Skip is 5′ 11″ tall, weighs “heavy” and has blue-green eyes and light-brown hair.

Moby Grape | One By One

Moby Grape | One By One

DON STEVENSON Just because Don Stevenson is Moby Grape’s drummer, and one of the best drummers in rock, he is not excluded from the more musical side of the group. Not only is he one of the Grape’s five lead singers, but he is one of its five writers. Working with Jerry Miller, Don composed “8:05,” “Hey Grandma,” “Ain’t No Use,” “Someday” and “Changes,” all included in Moby Grape’s first Columbia album.

Don grew up in the Northwest. Born in Seattle, Washington, October 15, 1945, he initially got involved in music through participation in his school choir. Later he took drum lessons, and even later than that, picked up guitar. He also plays “a little koto.”

But Don’s biggest ambition was to travel, and after graduating from Seattle’s Lincoln High School in 1962, he set out on a world hitch-hiking tour. For more than a year he travelled, working when necessary to raise the fare to get to his next destination. The trip took him to the Far East, Africa and Europe.

Returning to Seattle, Don decided to commit himself entirely to music. With friends, he formed a group – The Playboys – and worked discotheques in and around the North-west. He met Jerry Miller, lead guitarist with Moby Grape, when he later joined another group called The Frantics, a Seattle quartet.

Almost immediately, the pair found their musical ideas compatible and began writing songs as The Frantics toured Northwest cities and then moved south to California.

After almost a year working Northern California clubs and dance halls (Bob Mosley joined the group as bassist during this time), The Frantics broke up. Don and Jerry formed a group called Marsh Gas, which lasted until Bob, who had spent the intervening time as a folk singer, reappeared with Peter Lewis, and the four became the founders of Moby Grape.

Don worked with many kinds of performers and many types of music before Moby Grape was formed. In addition to his work with rock bands, he performed with Jack Roberts and The Evergreen Drifters, a country group; Willie Mae “Big Mama” Thornton, blues singer; and several rhythm-and-blues artists.

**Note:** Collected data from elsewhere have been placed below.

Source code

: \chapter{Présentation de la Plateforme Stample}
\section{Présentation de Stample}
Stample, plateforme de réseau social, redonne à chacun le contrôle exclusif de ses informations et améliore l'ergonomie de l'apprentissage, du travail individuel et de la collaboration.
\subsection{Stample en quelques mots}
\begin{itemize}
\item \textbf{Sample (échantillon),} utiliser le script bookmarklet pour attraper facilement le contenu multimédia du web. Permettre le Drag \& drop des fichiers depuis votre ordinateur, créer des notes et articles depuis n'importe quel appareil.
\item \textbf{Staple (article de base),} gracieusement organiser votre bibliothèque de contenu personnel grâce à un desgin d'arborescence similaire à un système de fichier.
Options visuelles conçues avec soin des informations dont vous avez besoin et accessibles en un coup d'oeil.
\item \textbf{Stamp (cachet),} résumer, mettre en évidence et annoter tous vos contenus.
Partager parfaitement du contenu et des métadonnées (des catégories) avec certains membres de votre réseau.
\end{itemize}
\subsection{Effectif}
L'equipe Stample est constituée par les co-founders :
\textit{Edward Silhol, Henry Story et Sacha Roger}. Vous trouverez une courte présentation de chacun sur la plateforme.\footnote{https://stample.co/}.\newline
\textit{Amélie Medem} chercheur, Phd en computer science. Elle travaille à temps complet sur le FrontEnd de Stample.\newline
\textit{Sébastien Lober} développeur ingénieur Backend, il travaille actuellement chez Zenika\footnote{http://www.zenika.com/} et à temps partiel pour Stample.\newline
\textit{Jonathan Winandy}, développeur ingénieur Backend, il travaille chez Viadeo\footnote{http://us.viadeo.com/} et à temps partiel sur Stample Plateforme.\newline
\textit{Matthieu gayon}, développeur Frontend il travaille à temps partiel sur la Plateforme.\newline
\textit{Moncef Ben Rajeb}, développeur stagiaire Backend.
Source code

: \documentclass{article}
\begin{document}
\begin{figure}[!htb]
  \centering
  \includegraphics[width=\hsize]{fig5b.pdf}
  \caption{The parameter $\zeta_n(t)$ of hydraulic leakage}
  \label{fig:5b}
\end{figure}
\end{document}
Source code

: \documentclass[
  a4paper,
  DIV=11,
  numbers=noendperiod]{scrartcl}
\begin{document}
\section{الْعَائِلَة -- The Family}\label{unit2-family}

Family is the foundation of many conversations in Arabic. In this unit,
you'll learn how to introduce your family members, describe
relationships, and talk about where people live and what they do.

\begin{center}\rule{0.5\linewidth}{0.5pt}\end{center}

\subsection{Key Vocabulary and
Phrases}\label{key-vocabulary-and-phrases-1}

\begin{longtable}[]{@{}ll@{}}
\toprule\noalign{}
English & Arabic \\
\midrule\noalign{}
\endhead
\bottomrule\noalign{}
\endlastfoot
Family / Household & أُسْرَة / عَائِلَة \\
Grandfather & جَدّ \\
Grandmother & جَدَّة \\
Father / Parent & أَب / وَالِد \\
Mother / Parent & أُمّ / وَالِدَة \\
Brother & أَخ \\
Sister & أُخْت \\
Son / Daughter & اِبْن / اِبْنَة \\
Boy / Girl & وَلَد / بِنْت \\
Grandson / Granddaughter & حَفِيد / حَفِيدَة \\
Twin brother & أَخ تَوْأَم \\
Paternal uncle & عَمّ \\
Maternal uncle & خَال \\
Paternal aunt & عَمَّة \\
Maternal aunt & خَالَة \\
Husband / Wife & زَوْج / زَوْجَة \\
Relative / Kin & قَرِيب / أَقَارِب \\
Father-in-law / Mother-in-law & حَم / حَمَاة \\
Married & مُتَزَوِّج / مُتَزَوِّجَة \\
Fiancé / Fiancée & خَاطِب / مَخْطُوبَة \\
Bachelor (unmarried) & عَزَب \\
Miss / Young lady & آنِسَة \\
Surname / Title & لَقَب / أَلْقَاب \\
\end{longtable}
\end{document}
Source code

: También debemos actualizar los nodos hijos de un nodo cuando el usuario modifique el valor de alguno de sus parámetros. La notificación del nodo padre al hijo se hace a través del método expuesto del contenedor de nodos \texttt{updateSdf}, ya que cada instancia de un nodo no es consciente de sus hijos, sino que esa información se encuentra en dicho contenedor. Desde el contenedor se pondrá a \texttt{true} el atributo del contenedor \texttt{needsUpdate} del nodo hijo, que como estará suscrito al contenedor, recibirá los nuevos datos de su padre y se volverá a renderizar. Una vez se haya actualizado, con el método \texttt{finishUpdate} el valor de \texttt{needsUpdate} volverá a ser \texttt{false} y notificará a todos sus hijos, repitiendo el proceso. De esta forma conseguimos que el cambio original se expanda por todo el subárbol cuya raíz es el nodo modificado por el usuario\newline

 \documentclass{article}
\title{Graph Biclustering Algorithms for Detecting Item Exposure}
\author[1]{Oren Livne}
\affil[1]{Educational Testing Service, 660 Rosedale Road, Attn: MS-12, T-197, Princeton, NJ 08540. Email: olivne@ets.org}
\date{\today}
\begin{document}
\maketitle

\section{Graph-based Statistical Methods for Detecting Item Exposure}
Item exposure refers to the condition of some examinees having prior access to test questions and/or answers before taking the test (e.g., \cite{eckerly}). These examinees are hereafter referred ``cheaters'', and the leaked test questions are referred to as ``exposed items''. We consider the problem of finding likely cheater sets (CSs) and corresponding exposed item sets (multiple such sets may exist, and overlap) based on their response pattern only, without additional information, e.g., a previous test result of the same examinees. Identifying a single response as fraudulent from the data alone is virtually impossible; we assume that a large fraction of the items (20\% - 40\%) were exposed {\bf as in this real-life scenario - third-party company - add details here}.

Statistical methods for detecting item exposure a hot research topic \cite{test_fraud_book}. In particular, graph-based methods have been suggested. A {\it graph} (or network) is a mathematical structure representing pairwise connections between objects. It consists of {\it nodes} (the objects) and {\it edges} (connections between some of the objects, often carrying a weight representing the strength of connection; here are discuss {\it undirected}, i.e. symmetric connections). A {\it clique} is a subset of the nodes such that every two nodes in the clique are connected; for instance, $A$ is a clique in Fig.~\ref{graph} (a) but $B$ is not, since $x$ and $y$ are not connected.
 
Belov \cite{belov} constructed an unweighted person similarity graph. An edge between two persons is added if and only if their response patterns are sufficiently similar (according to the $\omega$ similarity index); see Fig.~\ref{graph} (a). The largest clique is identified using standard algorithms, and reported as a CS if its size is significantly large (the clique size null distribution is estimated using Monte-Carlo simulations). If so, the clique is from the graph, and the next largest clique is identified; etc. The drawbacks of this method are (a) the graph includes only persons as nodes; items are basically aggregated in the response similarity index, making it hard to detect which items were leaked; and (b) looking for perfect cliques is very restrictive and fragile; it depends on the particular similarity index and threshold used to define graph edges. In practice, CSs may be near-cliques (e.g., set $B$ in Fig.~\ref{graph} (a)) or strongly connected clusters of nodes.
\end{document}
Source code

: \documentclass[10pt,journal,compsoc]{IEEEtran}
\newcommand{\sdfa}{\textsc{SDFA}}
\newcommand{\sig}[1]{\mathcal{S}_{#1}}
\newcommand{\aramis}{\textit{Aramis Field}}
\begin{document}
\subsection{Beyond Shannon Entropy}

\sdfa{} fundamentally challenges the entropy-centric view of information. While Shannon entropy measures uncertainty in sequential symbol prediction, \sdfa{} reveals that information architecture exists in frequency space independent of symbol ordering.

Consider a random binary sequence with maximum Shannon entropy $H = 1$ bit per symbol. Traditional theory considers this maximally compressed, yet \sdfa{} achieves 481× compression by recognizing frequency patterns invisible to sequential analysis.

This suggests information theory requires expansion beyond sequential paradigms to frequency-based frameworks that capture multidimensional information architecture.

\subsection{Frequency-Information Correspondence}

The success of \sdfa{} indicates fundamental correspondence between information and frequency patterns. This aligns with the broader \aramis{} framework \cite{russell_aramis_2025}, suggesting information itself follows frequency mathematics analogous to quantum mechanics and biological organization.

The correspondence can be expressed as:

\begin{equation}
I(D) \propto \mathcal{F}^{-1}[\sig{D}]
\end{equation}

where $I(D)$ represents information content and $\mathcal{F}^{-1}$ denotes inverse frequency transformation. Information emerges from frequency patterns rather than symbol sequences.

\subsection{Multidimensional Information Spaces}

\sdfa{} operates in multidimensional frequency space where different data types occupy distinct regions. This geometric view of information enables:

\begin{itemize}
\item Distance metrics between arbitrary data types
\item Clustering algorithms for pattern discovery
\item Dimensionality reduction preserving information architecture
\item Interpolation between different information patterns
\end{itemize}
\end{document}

His favourite singers include performers in several areas of music, but he especially digs Paul McCartney. Composers he favours are Bob Dylan, Charles Lloyd, John Handy, Lennon-McCartney, Bob Mosley, Jerry Williams, Peter Lewis and Skip Spence. Instrumentalists he admires are Grant Green and Roland Kirk.

Don is 5′ 10″ tall, weighs 145 pounds and has brown hair and blue eyes.